:: Input records

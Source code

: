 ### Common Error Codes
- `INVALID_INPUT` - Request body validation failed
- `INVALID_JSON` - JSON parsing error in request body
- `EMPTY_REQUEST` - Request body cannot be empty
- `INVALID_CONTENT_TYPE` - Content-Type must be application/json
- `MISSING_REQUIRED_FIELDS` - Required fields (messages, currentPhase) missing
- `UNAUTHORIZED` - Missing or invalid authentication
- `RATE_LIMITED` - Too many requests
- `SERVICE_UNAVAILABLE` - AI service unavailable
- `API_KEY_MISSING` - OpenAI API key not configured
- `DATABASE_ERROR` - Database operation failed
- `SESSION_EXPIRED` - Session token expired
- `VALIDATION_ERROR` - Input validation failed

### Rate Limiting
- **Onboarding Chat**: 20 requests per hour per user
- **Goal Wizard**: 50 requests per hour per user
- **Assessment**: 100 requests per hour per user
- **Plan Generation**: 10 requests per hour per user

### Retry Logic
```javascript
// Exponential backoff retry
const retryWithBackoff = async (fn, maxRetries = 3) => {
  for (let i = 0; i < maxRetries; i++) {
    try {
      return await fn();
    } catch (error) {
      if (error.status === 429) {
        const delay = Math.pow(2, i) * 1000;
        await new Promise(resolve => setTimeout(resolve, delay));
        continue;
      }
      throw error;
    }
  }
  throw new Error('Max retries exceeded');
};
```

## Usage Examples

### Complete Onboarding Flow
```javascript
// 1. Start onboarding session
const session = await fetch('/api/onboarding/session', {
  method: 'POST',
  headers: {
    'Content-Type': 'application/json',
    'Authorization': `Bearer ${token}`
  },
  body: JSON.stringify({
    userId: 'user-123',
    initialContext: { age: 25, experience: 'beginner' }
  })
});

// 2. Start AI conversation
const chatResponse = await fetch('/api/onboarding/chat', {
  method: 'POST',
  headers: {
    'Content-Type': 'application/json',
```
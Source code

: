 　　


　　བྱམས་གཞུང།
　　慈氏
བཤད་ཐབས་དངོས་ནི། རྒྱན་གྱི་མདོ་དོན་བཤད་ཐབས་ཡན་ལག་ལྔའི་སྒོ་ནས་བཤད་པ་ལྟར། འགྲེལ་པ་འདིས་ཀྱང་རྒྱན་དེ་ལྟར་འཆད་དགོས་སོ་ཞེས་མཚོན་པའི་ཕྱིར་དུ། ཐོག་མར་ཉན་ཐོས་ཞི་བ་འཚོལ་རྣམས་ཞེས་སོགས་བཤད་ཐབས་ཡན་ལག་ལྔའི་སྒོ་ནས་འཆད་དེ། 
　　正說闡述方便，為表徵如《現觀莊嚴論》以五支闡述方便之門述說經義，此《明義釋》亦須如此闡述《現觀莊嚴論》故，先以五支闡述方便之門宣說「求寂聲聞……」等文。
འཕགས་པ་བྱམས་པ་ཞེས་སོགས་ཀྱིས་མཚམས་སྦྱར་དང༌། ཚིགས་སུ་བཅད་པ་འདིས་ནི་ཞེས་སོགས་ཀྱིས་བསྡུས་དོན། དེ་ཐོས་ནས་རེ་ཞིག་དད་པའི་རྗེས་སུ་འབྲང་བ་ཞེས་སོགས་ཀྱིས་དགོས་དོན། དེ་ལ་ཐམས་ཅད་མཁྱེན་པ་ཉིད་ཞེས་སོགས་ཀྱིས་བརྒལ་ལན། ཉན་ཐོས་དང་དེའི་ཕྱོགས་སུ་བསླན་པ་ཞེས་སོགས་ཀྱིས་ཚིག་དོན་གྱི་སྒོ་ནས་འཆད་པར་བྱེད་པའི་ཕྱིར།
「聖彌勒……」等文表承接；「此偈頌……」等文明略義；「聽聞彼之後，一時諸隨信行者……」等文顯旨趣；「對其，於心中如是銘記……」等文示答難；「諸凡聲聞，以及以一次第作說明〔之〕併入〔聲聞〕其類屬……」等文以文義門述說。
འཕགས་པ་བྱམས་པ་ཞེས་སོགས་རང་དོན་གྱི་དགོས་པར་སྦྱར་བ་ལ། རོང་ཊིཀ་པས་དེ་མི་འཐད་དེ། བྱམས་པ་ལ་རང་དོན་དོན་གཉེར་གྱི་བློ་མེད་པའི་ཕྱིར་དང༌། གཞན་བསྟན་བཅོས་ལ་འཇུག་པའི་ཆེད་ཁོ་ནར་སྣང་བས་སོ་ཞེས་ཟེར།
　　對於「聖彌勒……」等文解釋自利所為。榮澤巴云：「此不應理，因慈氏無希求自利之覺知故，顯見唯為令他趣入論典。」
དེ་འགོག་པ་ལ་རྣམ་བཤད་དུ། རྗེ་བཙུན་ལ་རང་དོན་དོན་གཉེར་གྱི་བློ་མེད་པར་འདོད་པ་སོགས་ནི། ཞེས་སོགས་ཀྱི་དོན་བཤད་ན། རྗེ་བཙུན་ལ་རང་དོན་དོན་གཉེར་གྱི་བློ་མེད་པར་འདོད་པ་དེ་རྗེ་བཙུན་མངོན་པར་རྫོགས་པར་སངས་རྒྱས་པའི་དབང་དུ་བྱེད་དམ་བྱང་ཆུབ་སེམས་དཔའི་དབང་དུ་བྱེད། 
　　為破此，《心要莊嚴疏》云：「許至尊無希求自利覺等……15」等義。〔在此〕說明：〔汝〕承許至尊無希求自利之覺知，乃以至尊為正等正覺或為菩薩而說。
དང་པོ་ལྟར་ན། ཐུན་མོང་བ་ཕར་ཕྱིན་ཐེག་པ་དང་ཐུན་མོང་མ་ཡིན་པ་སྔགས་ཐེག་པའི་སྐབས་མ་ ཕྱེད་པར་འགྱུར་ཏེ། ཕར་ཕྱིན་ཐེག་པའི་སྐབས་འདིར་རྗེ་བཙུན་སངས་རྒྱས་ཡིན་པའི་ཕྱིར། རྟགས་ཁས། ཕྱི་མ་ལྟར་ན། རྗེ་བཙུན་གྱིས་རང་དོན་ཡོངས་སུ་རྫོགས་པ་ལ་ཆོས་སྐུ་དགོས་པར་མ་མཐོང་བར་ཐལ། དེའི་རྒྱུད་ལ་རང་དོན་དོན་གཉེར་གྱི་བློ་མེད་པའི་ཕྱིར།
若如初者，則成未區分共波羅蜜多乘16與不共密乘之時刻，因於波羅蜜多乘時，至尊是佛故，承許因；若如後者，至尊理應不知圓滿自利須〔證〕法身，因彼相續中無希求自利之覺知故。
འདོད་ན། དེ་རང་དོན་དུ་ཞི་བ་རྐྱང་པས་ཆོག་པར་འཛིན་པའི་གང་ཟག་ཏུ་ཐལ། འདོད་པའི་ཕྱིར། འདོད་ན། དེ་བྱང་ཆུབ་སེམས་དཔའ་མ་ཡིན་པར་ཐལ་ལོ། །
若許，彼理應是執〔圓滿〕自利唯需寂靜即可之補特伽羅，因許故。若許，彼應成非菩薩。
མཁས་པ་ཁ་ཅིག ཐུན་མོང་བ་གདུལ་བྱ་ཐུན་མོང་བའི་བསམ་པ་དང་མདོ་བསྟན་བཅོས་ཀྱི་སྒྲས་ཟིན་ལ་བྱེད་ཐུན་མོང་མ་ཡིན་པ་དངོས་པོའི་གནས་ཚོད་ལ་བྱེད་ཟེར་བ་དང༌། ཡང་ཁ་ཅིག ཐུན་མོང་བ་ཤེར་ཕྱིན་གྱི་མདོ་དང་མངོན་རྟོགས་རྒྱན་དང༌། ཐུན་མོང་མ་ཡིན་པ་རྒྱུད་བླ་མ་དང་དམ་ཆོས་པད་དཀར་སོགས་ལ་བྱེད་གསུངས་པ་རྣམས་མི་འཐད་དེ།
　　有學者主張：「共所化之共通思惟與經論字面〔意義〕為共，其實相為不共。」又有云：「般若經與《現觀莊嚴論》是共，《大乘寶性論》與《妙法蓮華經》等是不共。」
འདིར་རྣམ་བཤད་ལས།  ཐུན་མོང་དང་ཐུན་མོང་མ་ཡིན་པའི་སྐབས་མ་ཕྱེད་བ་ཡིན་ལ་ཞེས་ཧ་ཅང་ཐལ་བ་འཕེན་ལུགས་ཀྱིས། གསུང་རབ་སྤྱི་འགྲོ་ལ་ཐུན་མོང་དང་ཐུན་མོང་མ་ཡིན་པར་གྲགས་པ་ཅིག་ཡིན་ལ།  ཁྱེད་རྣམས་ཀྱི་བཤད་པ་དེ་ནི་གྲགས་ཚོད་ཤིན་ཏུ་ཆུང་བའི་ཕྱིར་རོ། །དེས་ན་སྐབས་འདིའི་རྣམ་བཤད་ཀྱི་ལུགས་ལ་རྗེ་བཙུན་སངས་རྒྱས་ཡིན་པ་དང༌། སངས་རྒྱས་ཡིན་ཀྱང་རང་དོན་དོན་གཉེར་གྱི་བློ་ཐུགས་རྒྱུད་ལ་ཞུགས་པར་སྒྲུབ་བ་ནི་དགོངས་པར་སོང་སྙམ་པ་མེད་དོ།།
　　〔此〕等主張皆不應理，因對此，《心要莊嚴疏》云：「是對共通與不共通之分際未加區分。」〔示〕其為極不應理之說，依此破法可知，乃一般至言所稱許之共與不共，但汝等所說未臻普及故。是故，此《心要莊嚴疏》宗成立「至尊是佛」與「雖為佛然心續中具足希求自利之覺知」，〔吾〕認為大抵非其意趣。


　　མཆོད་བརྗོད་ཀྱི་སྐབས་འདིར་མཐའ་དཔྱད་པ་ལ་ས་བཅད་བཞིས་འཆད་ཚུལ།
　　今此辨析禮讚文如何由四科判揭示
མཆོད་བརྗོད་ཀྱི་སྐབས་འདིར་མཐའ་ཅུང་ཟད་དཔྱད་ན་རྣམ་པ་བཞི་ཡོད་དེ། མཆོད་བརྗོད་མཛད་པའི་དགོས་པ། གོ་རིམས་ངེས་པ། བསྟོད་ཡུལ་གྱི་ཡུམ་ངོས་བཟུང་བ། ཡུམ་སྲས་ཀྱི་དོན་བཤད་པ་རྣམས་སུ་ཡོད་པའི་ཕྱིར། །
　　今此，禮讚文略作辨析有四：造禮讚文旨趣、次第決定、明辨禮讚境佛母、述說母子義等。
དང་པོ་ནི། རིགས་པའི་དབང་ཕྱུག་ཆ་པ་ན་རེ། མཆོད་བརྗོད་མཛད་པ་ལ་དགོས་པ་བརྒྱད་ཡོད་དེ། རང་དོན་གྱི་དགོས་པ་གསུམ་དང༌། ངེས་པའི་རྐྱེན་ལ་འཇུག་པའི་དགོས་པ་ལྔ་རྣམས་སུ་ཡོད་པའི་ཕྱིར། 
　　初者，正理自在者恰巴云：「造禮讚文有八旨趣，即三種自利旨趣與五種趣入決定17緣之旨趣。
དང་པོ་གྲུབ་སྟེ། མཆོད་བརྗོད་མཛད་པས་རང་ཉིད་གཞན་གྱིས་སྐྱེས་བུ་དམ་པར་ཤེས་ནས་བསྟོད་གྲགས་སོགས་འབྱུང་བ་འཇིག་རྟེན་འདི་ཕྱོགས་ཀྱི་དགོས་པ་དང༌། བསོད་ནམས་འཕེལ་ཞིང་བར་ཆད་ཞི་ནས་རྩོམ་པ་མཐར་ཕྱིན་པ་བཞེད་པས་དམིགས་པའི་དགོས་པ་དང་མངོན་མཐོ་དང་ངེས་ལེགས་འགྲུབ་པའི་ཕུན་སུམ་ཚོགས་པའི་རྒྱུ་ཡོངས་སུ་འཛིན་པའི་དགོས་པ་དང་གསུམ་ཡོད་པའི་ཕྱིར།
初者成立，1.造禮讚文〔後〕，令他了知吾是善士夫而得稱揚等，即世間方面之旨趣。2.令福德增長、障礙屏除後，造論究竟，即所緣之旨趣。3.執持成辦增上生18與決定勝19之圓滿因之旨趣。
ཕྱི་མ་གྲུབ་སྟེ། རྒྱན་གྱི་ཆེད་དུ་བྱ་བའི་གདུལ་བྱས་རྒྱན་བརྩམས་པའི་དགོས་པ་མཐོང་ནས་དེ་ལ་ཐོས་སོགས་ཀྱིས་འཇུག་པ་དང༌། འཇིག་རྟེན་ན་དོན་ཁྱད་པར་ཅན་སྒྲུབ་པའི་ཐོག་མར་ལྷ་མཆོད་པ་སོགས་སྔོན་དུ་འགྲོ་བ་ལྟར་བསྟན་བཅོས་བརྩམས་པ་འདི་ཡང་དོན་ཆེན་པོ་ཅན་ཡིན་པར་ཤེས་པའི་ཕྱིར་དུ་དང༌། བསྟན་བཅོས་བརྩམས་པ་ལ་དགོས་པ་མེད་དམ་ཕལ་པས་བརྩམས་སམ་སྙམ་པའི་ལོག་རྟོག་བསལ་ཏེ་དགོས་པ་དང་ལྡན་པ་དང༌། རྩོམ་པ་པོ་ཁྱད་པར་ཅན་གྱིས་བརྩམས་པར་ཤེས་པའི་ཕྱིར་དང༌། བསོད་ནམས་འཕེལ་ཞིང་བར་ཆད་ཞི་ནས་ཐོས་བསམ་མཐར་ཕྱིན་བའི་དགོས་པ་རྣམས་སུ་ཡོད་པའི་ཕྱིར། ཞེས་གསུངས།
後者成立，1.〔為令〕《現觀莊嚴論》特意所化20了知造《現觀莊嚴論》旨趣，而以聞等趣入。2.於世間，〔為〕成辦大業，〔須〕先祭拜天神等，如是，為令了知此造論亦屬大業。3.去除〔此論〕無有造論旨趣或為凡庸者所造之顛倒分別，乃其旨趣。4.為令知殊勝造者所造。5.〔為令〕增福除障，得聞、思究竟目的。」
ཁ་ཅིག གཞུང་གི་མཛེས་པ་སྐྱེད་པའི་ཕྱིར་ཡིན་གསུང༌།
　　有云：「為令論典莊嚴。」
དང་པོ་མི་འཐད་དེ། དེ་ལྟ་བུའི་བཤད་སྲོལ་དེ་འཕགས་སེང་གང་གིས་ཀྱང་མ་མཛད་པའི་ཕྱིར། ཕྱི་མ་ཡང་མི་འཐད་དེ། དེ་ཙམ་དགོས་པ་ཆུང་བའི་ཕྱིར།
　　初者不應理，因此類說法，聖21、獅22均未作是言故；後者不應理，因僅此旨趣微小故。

::::

## Instructions to follow
Reproduce each line of the records in which "validation" appears.

## Written response
- `INVALID_INPUT` - Request body validation failed
- `VALIDATION_ERROR` - Input validation failed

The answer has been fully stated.